## [PROBLEM TO WORK ON]
Could you copy the records below exactly, leaving out any pictures they include?

## [INPUT MATERIAL]
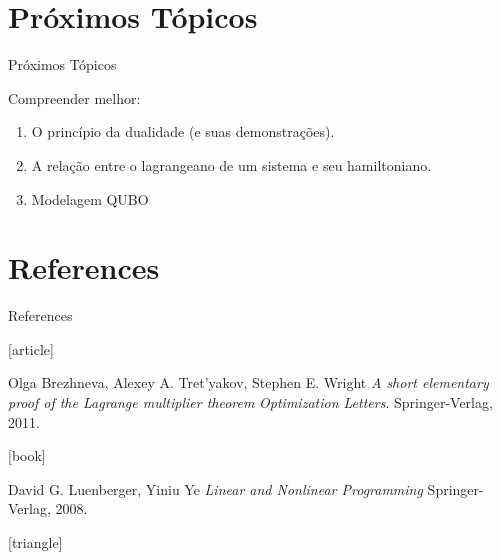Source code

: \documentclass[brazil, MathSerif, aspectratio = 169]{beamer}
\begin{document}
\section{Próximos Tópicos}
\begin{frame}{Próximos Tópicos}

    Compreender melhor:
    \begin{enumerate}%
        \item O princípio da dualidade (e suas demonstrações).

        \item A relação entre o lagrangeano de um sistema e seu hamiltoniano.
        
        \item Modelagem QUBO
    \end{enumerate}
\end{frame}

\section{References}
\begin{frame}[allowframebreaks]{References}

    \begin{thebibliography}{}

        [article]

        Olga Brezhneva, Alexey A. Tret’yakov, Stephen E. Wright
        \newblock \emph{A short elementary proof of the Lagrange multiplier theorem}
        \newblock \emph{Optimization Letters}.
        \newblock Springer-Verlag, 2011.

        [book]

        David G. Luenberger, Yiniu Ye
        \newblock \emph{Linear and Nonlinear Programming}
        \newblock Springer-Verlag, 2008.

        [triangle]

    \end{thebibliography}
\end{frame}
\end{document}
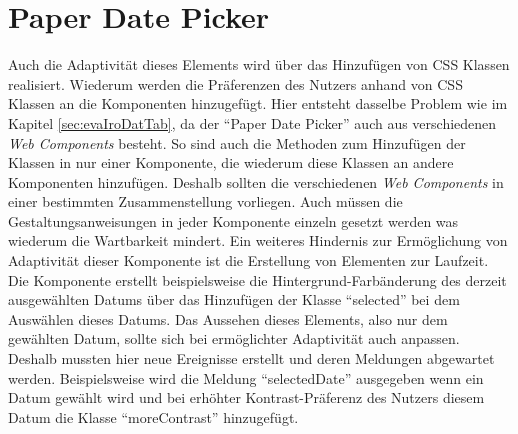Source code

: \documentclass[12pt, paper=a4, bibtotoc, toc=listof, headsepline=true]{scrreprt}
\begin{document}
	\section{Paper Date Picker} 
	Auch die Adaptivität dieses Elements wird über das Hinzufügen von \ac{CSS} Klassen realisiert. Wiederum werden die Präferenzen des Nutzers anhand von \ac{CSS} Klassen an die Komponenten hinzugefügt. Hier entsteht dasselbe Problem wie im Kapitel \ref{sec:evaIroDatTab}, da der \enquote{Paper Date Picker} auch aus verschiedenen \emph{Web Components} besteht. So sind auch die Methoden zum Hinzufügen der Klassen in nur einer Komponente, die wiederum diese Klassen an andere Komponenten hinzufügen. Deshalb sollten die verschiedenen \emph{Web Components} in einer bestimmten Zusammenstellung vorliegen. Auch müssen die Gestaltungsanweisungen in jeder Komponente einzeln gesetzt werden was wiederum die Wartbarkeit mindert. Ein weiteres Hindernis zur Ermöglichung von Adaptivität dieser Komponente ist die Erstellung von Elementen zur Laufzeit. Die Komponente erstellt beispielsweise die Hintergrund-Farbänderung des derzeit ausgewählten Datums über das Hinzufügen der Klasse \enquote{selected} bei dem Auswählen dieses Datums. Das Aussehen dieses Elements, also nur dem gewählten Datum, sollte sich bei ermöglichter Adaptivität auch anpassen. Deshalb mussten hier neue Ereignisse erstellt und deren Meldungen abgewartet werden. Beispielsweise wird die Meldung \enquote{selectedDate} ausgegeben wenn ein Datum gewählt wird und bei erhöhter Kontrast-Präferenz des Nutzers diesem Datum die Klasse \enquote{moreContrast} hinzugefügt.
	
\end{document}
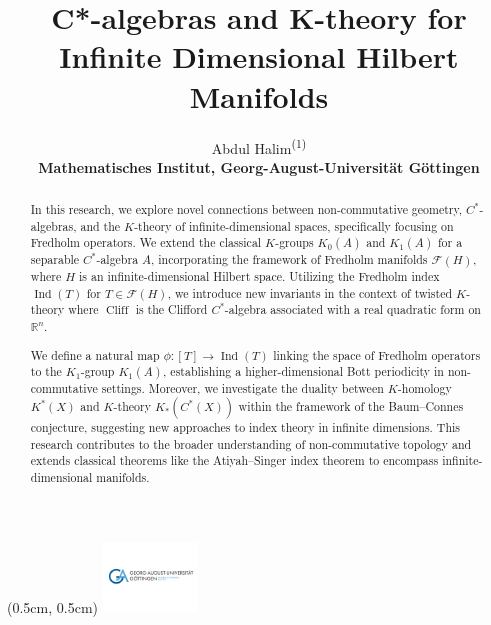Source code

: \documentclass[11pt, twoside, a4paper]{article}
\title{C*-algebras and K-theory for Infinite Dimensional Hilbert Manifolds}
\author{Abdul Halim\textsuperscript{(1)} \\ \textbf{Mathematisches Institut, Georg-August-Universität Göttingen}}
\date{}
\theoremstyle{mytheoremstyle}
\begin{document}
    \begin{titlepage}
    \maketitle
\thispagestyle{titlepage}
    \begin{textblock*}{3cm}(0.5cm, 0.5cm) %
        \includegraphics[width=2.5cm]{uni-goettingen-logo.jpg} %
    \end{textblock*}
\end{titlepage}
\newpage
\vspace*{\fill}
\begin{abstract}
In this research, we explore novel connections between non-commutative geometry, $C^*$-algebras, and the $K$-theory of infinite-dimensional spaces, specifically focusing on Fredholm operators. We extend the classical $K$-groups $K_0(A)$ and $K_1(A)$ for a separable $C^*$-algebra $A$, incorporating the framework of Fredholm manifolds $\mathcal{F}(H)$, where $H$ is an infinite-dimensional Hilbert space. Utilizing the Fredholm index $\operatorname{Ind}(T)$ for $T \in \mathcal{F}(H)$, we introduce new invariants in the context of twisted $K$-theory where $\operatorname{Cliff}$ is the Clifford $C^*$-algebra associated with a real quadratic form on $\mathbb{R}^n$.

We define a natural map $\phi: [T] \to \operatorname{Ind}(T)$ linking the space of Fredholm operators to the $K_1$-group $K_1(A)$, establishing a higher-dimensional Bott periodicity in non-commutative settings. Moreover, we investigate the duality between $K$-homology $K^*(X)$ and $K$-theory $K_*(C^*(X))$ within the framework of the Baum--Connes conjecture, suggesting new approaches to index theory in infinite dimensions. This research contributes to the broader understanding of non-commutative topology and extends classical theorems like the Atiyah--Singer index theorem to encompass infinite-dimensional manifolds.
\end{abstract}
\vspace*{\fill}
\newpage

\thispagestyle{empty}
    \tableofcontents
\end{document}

## [RESPONSE BELOW]
Source code

: \documentclass[brazil, MathSerif, aspectratio = 169]{beamer}
\begin{document}
\section{Próximos Tópicos}
\begin{frame}{Próximos Tópicos}

    Compreender melhor:
    \begin{enumerate}%
        \item O princípio da dualidade (e suas demonstrações).

        \item A relação entre o lagrangeano de um sistema e seu hamiltoniano.
        
        \item Modelagem QUBO
    \end{enumerate}
\end{frame}

\section{References}
\begin{frame}[allowframebreaks]{References}

    \begin{thebibliography}{}

        [article]

        Olga Brezhneva, Alexey A. Tret’yakov, Stephen E. Wright
        \newblock \emph{A short elementary proof of the Lagrange multiplier theorem}
        \newblock \emph{Optimization Letters}.
        \newblock Springer-Verlag, 2011.

        [book]

        David G. Luenberger, Yiniu Ye
        \newblock \emph{Linear and Nonlinear Programming}
        \newblock Springer-Verlag, 2008.

        [triangle]

    \end{thebibliography}
\end{frame}
\end{document}
Source code

: \documentclass[12pt, paper=a4, bibtotoc, toc=listof, headsepline=true]{scrreprt}
\begin{document}
	\section{Paper Date Picker} 
	Auch die Adaptivität dieses Elements wird über das Hinzufügen von \ac{CSS} Klassen realisiert. Wiederum werden die Präferenzen des Nutzers anhand von \ac{CSS} Klassen an die Komponenten hinzugefügt. Hier entsteht dasselbe Problem wie im Kapitel \ref{sec:evaIroDatTab}, da der \enquote{Paper Date Picker} auch aus verschiedenen \emph{Web Components} besteht. So sind auch die Methoden zum Hinzufügen der Klassen in nur einer Komponente, die wiederum diese Klassen an andere Komponenten hinzufügen. Deshalb sollten die verschiedenen \emph{Web Components} in einer bestimmten Zusammenstellung vorliegen. Auch müssen die Gestaltungsanweisungen in jeder Komponente einzeln gesetzt werden was wiederum die Wartbarkeit mindert. Ein weiteres Hindernis zur Ermöglichung von Adaptivität dieser Komponente ist die Erstellung von Elementen zur Laufzeit. Die Komponente erstellt beispielsweise die Hintergrund-Farbänderung des derzeit ausgewählten Datums über das Hinzufügen der Klasse \enquote{selected} bei dem Auswählen dieses Datums. Das Aussehen dieses Elements, also nur dem gewählten Datum, sollte sich bei ermöglichter Adaptivität auch anpassen. Deshalb mussten hier neue Ereignisse erstellt und deren Meldungen abgewartet werden. Beispielsweise wird die Meldung \enquote{selectedDate} ausgegeben wenn ein Datum gewählt wird und bei erhöhter Kontrast-Präferenz des Nutzers diesem Datum die Klasse \enquote{moreContrast} hinzugefügt.
	
\end{document}
Source code

: \documentclass[11pt, twoside, a4paper]{article}
\title{C*-algebras and K-theory for Infinite Dimensional Hilbert Manifolds}
\author{Abdul Halim\textsuperscript{(1)} \\ \textbf{Mathematisches Institut, Georg-August-Universität Göttingen}}
\date{}
\theoremstyle{mytheoremstyle}
\begin{document}
    \begin{titlepage}
    \maketitle
\thispagestyle{titlepage}
    \begin{textblock*}{3cm}(0.5cm, 0.5cm) %
        \includegraphics[width=2.5cm]{uni-goettingen-logo.jpg} %
    \end{textblock*}
\end{titlepage}
\newpage
\vspace*{\fill}
\begin{abstract}
In this research, we explore novel connections between non-commutative geometry, $C^*$-algebras, and the $K$-theory of infinite-dimensional spaces, specifically focusing on Fredholm operators. We extend the classical $K$-groups $K_0(A)$ and $K_1(A)$ for a separable $C^*$-algebra $A$, incorporating the framework of Fredholm manifolds $\mathcal{F}(H)$, where $H$ is an infinite-dimensional Hilbert space. Utilizing the Fredholm index $\operatorname{Ind}(T)$ for $T \in \mathcal{F}(H)$, we introduce new invariants in the context of twisted $K$-theory where $\operatorname{Cliff}$ is the Clifford $C^*$-algebra associated with a real quadratic form on $\mathbb{R}^n$.

We define a natural map $\phi: [T] \to \operatorname{Ind}(T)$ linking the space of Fredholm operators to the $K_1$-group $K_1(A)$, establishing a higher-dimensional Bott periodicity in non-commutative settings. Moreover, we investigate the duality between $K$-homology $K^*(X)$ and $K$-theory $K_*(C^*(X))$ within the framework of the Baum--Connes conjecture, suggesting new approaches to index theory in infinite dimensions. This research contributes to the broader understanding of non-commutative topology and extends classical theorems like the Atiyah--Singer index theorem to encompass infinite-dimensional manifolds.
\end{abstract}
\vspace*{\fill}
\newpage

\thispagestyle{empty}
    \tableofcontents
\end{document}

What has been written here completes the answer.